## Task prompt:
Locate all lines in the data below that hold "CHaRM" and show them.

====== Provided records ======

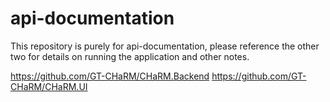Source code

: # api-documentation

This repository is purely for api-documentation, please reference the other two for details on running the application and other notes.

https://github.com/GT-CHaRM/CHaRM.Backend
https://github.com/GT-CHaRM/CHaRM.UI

======
====== Provided records ======

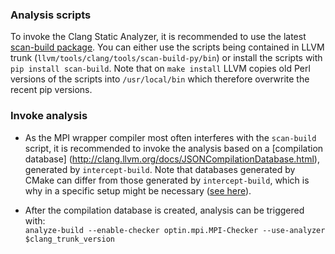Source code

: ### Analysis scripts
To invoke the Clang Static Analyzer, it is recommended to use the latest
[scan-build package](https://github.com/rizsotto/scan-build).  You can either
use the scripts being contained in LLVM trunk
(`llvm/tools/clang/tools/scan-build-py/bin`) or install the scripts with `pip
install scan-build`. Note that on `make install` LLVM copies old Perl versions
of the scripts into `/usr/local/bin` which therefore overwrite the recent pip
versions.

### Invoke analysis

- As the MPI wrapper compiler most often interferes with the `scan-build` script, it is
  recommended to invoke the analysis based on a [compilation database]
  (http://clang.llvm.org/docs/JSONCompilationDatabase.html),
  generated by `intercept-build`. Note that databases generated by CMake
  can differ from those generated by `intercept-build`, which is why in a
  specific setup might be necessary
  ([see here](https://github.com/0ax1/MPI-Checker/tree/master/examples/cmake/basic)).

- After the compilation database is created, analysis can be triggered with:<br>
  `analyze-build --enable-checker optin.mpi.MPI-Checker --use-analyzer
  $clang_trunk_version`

======

## Response to the exercise:
https://github.com/GT-CHaRM/CHaRM.Backend
https://github.com/GT-CHaRM/CHaRM.UI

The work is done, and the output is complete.